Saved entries
○ ○ ○ ○

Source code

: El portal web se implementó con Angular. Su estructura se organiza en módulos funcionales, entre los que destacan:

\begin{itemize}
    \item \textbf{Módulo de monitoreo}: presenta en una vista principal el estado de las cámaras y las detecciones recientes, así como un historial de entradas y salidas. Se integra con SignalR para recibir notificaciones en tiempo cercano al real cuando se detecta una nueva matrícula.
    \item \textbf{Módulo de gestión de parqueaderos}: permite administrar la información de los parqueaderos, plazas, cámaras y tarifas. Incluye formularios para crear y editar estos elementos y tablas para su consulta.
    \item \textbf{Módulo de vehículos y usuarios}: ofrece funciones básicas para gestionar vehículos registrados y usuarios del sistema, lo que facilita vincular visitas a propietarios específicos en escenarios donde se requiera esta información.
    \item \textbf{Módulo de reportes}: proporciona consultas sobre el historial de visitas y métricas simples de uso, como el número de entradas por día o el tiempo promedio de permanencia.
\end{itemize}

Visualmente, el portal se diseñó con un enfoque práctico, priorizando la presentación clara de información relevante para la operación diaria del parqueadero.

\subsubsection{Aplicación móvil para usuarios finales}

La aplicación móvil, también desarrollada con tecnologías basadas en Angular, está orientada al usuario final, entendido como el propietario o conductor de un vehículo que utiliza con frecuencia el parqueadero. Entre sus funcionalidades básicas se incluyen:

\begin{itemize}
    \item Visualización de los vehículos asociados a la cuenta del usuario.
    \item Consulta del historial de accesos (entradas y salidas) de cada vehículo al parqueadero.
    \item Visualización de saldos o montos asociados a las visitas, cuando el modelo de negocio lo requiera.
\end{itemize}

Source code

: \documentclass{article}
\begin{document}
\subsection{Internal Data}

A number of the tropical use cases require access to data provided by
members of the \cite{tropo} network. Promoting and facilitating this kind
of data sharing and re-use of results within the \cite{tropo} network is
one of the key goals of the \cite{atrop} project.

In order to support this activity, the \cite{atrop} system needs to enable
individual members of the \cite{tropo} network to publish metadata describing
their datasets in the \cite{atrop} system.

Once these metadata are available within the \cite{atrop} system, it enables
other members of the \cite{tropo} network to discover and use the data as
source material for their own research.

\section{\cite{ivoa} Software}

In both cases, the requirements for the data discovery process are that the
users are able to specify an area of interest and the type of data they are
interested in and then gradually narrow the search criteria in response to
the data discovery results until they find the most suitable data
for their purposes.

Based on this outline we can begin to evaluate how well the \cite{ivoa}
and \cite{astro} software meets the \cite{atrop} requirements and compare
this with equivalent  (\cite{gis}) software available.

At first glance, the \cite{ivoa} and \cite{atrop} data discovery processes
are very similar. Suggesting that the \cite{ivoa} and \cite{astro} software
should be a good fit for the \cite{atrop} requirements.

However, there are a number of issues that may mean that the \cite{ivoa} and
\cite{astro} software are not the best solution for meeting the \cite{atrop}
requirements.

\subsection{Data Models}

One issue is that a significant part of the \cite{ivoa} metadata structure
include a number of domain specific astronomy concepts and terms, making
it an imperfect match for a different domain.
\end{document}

○ ○ ○ ○

▶ _EXERCISE DETAILS_:
Reproduce every line of the data so that nothing differs from the original.

▶ _ANSWER BOX_:
Source code

: El portal web se implementó con Angular. Su estructura se organiza en módulos funcionales, entre los que destacan:

\begin{itemize}
    \item \textbf{Módulo de monitoreo}: presenta en una vista principal el estado de las cámaras y las detecciones recientes, así como un historial de entradas y salidas. Se integra con SignalR para recibir notificaciones en tiempo cercano al real cuando se detecta una nueva matrícula.
    \item \textbf{Módulo de gestión de parqueaderos}: permite administrar la información de los parqueaderos, plazas, cámaras y tarifas. Incluye formularios para crear y editar estos elementos y tablas para su consulta.
    \item \textbf{Módulo de vehículos y usuarios}: ofrece funciones básicas para gestionar vehículos registrados y usuarios del sistema, lo que facilita vincular visitas a propietarios específicos en escenarios donde se requiera esta información.
    \item \textbf{Módulo de reportes}: proporciona consultas sobre el historial de visitas y métricas simples de uso, como el número de entradas por día o el tiempo promedio de permanencia.
\end{itemize}

Visualmente, el portal se diseñó con un enfoque práctico, priorizando la presentación clara de información relevante para la operación diaria del parqueadero.

\subsubsection{Aplicación móvil para usuarios finales}

La aplicación móvil, también desarrollada con tecnologías basadas en Angular, está orientada al usuario final, entendido como el propietario o conductor de un vehículo que utiliza con frecuencia el parqueadero. Entre sus funcionalidades básicas se incluyen:

\begin{itemize}
    \item Visualización de los vehículos asociados a la cuenta del usuario.
    \item Consulta del historial de accesos (entradas y salidas) de cada vehículo al parqueadero.
    \item Visualización de saldos o montos asociados a las visitas, cuando el modelo de negocio lo requiera.
\end{itemize}

Source code

: \documentclass{article}
\begin{document}
\subsection{Internal Data}

A number of the tropical use cases require access to data provided by
members of the \cite{tropo} network. Promoting and facilitating this kind
of data sharing and re-use of results within the \cite{tropo} network is
one of the key goals of the \cite{atrop} project.

In order to support this activity, the \cite{atrop} system needs to enable
individual members of the \cite{tropo} network to publish metadata describing
their datasets in the \cite{atrop} system.

Once these metadata are available within the \cite{atrop} system, it enables
other members of the \cite{tropo} network to discover and use the data as
source material for their own research.

\section{\cite{ivoa} Software}

In both cases, the requirements for the data discovery process are that the
users are able to specify an area of interest and the type of data they are
interested in and then gradually narrow the search criteria in response to
the data discovery results until they find the most suitable data
for their purposes.

Based on this outline we can begin to evaluate how well the \cite{ivoa}
and \cite{astro} software meets the \cite{atrop} requirements and compare
this with equivalent  (\cite{gis}) software available.

At first glance, the \cite{ivoa} and \cite{atrop} data discovery processes
are very similar. Suggesting that the \cite{ivoa} and \cite{astro} software
should be a good fit for the \cite{atrop} requirements.

However, there are a number of issues that may mean that the \cite{ivoa} and
\cite{astro} software are not the best solution for meeting the \cite{atrop}
requirements.

\subsection{Data Models}

One issue is that a significant part of the \cite{ivoa} metadata structure
include a number of domain specific astronomy concepts and terms, making
it an imperfect match for a different domain.
\end{document}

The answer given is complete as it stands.